Saved entries
────

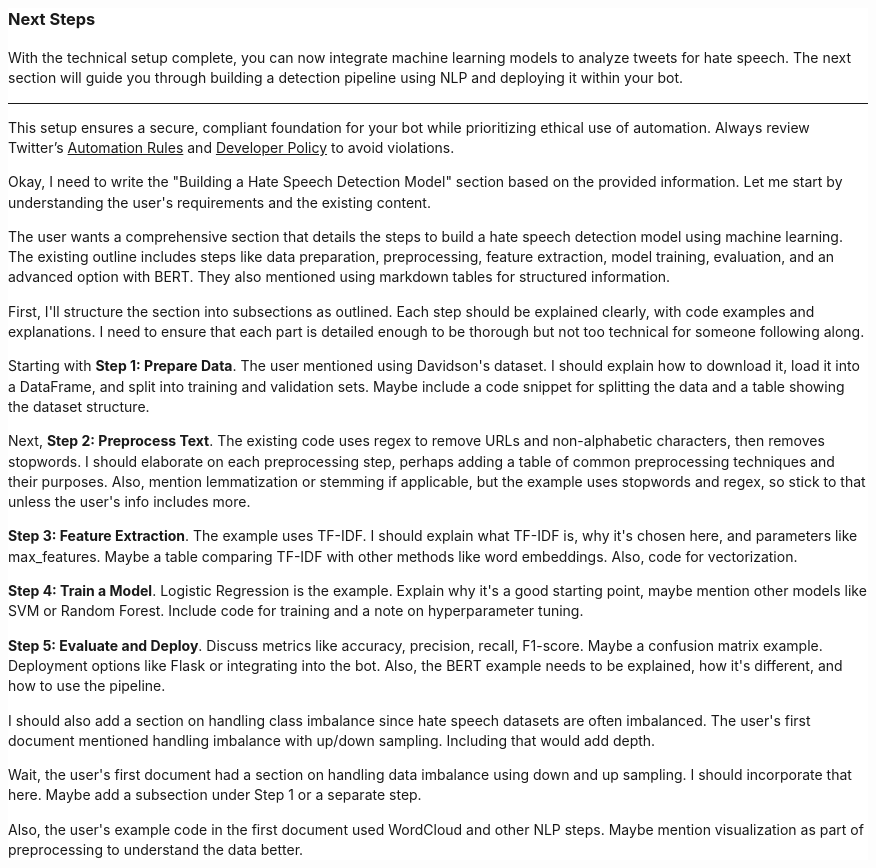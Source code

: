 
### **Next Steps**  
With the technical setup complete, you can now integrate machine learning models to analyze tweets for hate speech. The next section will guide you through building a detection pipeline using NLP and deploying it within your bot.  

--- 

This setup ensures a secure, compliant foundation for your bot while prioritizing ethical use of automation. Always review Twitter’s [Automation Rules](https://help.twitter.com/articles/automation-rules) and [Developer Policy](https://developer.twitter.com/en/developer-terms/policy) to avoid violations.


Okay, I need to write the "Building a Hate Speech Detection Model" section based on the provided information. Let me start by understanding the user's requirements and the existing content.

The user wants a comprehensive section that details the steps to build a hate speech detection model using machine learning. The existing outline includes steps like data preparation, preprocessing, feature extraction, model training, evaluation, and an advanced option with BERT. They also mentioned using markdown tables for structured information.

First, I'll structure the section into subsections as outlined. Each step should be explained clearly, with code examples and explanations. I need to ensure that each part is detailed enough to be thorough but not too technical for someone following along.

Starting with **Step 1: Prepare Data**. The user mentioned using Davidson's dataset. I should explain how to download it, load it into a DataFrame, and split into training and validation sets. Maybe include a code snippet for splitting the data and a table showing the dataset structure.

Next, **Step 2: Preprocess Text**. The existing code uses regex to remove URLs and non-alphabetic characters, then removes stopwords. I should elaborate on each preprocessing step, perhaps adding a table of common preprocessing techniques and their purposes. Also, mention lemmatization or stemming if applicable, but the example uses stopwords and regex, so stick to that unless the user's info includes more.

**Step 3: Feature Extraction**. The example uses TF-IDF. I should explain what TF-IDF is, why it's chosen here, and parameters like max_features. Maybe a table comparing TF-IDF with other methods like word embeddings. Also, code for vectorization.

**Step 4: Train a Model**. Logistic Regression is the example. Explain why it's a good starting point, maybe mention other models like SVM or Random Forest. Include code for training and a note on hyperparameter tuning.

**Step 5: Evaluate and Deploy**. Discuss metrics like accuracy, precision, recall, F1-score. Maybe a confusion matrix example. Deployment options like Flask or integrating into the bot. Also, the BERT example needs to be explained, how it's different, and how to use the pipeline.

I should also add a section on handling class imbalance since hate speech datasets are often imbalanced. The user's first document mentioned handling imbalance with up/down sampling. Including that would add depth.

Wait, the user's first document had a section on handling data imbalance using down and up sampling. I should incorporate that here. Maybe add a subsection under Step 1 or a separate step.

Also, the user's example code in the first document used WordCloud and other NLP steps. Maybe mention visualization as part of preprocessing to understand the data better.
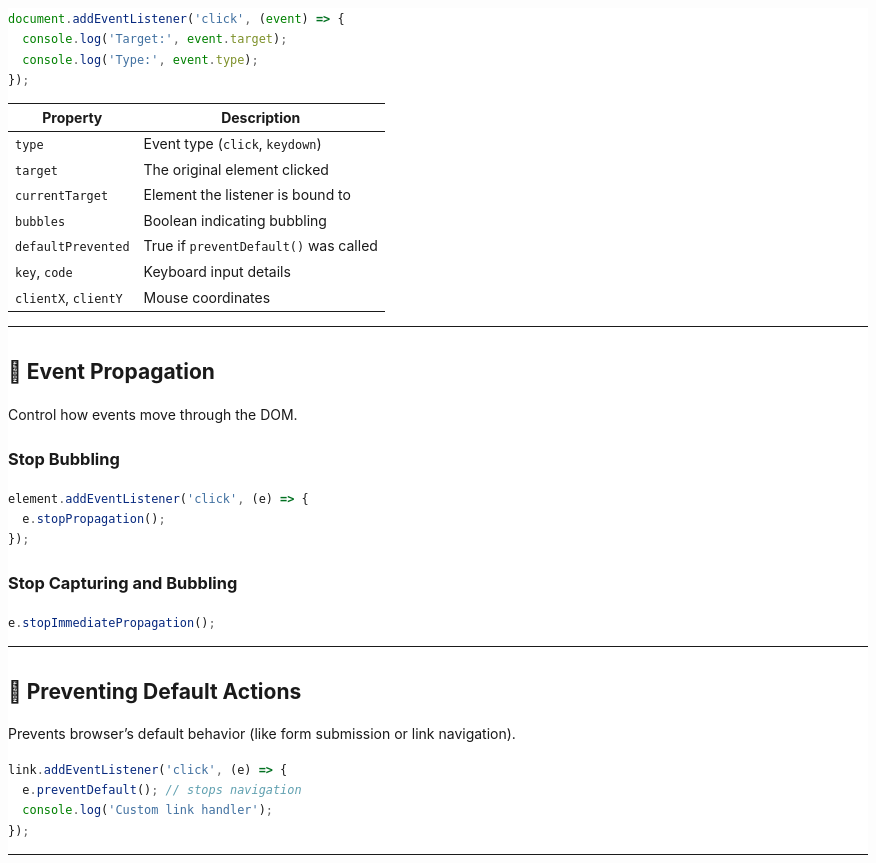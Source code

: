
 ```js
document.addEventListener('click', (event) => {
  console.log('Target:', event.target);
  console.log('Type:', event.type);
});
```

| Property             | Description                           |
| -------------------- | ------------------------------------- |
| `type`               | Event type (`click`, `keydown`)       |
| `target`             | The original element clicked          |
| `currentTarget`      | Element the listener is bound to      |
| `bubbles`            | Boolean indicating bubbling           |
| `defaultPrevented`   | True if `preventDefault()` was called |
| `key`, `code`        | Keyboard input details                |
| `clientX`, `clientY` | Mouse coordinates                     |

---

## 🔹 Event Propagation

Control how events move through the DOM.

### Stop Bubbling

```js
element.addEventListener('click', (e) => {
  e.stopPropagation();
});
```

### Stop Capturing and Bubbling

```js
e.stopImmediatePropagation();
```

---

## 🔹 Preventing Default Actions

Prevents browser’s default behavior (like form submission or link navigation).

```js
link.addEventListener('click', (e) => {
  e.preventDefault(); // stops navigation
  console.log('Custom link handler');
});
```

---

────

Give the count of lines in the data above holding the word "pipeline", and nothing beyond it.

→ EXERCISE OUTPUT
2